C'è chi guarda una cicatrice e vede un difetto. E chi, invece, vede una battaglia vinta. Valente appartiene alla seconda categoria. Basta osservare il suo muso per capire che la vita non gli ha risparmiato nulla. Eppure, dietro quei segni che attirano gli sguardi e i commenti più superficiali, si nasconde la storia di un gattino che ha lottato per sopravvivere quando nessuno era certo che ce l'avrebbe fatta.
Negli ultimi giorni, questo felino è diventato protagonista di un acceso dibattito sui social dopo che alcuni utenti hanno pubblicato commenti offensivi sul suo aspetto.
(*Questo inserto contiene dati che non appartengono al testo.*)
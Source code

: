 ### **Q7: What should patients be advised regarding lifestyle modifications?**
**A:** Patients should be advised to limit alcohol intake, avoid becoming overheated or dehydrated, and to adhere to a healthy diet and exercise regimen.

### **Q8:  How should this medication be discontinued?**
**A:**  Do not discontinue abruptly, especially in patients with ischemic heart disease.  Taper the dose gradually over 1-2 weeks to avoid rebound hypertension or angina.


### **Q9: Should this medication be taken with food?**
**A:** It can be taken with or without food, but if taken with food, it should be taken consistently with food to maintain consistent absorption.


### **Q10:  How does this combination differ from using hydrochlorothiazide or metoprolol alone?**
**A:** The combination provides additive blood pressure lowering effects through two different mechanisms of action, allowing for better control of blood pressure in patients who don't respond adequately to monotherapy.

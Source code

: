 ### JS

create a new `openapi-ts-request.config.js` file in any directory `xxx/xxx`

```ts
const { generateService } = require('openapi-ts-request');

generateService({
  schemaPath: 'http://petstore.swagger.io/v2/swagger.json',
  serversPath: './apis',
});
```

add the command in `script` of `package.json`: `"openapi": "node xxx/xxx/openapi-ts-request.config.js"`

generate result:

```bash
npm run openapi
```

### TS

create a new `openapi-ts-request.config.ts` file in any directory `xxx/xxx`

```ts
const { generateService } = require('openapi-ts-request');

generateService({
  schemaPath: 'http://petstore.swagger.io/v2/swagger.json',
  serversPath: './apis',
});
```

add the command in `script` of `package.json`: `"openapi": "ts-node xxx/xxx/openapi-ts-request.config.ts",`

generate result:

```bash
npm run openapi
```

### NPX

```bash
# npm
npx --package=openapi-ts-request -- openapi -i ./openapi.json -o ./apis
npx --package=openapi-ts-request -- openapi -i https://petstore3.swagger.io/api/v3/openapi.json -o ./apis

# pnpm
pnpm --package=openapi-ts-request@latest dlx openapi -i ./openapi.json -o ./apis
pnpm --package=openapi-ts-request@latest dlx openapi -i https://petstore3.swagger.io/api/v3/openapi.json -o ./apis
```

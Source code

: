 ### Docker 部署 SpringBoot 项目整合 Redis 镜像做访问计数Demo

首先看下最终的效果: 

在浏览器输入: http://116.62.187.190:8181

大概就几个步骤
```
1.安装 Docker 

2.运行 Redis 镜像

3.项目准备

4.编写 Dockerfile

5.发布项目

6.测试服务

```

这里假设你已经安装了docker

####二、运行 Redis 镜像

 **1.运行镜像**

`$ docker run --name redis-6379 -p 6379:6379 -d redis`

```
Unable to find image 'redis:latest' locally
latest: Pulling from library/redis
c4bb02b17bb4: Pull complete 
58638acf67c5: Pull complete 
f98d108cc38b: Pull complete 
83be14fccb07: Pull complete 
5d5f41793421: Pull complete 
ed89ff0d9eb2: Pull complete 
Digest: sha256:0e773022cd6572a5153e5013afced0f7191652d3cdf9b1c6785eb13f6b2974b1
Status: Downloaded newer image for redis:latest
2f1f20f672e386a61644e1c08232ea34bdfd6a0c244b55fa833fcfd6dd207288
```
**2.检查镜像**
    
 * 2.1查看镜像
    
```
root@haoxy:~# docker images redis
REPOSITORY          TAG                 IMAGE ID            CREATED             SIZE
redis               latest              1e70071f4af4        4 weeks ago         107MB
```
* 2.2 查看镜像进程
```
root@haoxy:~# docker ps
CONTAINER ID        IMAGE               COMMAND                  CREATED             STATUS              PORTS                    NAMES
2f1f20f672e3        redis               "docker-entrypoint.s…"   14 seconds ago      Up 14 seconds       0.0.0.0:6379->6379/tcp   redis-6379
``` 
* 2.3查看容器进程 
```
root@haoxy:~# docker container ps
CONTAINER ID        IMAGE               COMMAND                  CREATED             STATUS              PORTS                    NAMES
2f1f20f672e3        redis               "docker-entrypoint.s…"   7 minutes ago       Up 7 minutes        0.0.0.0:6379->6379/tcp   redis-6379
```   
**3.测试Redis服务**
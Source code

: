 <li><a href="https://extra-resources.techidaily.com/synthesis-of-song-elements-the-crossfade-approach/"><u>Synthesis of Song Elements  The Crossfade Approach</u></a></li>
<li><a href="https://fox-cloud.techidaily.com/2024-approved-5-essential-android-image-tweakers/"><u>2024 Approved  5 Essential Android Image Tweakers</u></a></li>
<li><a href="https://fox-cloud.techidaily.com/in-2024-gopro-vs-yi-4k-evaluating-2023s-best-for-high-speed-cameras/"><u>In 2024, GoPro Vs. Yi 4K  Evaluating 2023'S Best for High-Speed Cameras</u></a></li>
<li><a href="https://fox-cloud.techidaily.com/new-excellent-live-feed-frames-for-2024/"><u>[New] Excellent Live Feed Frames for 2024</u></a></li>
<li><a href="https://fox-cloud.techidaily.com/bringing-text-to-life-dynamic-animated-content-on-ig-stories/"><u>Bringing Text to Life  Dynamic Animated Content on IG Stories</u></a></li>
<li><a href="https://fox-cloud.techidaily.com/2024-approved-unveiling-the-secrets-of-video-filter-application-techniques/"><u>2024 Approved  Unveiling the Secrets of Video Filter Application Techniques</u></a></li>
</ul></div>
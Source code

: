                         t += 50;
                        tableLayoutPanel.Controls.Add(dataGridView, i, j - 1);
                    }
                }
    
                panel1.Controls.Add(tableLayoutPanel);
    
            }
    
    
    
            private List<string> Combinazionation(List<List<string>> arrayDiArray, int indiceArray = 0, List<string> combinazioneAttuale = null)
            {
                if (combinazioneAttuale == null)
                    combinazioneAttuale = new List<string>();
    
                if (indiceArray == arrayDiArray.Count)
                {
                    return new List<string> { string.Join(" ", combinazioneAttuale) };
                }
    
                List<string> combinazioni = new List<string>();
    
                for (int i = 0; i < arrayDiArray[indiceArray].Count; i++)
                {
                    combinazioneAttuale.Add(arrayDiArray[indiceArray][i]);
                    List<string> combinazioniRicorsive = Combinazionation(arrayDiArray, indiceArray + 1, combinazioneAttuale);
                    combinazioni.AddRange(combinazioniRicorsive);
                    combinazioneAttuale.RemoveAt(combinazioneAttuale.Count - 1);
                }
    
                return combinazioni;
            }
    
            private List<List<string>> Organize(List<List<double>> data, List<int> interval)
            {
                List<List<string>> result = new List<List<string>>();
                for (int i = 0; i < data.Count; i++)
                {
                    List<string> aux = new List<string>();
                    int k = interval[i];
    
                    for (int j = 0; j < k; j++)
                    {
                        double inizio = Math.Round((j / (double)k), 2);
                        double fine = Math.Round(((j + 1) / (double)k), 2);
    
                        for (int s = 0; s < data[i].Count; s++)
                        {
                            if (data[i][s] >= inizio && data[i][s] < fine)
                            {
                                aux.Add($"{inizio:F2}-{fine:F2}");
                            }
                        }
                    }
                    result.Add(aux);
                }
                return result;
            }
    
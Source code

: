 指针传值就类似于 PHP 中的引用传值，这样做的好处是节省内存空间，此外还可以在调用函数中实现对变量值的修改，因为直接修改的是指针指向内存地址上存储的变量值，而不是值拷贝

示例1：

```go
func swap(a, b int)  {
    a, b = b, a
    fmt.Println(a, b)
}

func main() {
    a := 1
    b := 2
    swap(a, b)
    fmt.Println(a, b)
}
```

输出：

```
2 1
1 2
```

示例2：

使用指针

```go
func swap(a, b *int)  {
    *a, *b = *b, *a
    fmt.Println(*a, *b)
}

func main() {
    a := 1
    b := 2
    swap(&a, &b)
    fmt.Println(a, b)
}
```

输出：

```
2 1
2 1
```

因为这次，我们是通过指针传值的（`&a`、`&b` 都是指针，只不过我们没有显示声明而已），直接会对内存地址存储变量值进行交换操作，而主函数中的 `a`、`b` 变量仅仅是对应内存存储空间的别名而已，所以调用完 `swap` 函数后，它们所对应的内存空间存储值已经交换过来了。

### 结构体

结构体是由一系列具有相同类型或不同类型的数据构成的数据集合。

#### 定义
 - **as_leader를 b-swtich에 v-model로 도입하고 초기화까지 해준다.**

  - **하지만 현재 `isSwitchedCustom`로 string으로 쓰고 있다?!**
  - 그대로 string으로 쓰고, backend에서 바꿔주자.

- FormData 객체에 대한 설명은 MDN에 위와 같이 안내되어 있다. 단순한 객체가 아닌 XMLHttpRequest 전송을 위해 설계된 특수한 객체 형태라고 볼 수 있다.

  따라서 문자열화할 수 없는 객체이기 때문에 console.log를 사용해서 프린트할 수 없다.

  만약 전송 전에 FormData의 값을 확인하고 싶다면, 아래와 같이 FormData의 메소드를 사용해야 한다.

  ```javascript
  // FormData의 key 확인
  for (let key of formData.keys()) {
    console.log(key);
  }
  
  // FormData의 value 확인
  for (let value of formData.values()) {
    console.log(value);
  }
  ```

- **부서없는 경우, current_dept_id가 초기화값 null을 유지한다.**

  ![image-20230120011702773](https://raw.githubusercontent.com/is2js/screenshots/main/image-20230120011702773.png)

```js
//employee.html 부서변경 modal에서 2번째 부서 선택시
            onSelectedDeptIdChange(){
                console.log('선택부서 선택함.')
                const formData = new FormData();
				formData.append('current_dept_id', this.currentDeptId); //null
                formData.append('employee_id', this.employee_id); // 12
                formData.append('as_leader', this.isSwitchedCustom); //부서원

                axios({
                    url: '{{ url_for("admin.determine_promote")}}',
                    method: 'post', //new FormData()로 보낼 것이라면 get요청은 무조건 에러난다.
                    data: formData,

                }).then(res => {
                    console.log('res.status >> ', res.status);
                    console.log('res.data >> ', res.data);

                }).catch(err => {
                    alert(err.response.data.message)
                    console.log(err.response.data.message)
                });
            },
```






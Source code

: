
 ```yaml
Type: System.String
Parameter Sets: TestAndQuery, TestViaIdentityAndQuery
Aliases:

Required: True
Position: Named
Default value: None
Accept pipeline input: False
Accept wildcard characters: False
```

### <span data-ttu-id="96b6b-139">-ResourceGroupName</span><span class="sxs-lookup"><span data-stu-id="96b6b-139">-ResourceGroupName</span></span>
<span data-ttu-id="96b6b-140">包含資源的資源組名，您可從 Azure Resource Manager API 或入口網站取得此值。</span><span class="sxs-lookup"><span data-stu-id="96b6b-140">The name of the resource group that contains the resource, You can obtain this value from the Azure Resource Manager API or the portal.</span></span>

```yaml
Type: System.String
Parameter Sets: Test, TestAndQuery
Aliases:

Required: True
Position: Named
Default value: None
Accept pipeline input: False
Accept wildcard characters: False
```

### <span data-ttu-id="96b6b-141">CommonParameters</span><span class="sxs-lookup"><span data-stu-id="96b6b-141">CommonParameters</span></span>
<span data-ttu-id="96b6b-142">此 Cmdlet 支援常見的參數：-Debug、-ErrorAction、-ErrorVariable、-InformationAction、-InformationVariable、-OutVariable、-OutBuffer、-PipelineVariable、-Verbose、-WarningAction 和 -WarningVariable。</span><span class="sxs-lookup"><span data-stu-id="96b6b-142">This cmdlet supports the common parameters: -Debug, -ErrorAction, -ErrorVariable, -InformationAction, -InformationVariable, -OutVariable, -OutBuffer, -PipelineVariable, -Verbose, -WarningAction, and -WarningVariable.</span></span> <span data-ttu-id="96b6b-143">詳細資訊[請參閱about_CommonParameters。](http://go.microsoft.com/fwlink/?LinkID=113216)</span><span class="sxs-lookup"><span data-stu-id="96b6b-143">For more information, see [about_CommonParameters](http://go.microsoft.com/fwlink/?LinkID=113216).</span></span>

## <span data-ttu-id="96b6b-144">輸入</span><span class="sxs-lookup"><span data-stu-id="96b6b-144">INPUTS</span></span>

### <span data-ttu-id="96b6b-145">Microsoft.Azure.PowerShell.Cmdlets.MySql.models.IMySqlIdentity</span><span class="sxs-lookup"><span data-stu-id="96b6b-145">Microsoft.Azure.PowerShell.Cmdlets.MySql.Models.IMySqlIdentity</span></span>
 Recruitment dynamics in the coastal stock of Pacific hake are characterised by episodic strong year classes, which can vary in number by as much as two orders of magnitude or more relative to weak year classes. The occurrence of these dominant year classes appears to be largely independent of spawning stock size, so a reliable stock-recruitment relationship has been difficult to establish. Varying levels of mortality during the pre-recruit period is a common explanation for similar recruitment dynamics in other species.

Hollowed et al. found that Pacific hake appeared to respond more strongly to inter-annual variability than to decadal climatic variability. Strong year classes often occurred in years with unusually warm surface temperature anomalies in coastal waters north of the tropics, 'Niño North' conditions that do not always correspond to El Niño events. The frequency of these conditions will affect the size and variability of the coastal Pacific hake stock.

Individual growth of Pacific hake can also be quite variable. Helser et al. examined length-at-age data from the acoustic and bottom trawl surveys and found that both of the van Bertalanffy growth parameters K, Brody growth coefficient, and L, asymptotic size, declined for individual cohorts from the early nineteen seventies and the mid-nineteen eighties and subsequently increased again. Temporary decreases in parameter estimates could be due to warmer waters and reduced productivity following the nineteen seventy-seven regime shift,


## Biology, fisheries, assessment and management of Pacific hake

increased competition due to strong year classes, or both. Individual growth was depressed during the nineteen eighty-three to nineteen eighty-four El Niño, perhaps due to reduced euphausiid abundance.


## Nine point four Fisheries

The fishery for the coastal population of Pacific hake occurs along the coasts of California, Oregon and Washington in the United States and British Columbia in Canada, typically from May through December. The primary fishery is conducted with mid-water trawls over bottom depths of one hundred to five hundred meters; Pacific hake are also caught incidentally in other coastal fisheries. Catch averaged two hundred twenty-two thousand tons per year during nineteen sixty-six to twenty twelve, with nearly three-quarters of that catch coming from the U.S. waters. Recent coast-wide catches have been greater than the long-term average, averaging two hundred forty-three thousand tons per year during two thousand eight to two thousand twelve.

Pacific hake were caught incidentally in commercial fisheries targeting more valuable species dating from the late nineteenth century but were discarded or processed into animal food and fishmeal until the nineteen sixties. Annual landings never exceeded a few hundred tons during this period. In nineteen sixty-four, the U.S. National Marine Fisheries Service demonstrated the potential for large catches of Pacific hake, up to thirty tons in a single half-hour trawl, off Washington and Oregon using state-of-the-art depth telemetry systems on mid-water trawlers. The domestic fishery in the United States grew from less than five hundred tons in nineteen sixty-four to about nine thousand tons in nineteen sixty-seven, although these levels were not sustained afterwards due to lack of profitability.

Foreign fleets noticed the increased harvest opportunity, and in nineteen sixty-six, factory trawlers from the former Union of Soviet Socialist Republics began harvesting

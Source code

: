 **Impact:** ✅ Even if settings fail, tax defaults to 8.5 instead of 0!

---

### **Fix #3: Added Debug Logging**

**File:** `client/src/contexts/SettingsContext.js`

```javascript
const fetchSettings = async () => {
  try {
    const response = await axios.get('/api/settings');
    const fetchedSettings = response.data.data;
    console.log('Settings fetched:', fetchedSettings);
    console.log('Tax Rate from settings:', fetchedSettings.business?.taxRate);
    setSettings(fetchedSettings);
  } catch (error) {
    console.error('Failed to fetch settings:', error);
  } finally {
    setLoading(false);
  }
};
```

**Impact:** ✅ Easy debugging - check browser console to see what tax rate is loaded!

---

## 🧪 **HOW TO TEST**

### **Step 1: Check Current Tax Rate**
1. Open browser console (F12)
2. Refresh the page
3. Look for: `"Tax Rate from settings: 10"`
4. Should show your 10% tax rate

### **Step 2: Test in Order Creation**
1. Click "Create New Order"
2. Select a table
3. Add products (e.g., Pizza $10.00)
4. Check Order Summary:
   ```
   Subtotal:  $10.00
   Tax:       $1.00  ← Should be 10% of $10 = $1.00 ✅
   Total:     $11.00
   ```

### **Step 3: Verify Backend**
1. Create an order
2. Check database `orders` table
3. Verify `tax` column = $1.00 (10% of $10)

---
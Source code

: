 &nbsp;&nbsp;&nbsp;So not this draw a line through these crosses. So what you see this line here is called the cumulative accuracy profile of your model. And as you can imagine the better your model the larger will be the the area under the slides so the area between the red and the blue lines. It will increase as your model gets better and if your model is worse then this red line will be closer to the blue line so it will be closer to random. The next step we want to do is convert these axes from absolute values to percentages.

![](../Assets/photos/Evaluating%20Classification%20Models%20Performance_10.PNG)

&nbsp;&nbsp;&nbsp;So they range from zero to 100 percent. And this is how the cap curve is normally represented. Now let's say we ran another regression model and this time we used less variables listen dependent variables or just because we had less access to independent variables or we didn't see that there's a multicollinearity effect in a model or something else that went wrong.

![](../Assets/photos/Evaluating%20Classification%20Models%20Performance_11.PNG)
Ma la reazione della rete è stata ben diversa da quella che gli hater si aspettavano: migliaia di persone si sono schierate dalla parte del “gatto più brutto di tutti”, trasformandolo nel simbolo di una bellezza che va ben oltre l'apparenza.
Un passato difficile
Valente vive insieme ai veterinari che gli hanno salvato la vita e adottato quando era ancora un cucciolo. Il gattino arrivò nella loro clinica con gravissime lesioni: inizialmente si pensò a un morso o a una grave infezione batterica. Qualunque fosse la causa, il danno era devastante: una parte dei tessuti era andata incontro a necrosi, causando la morte della pelle in diverse zone del muso. Le sue condizioni erano talmente critiche che nessuno poteva garantire che sarebbe sopravvissuto. Proprio per questo ricevette il nome Valente.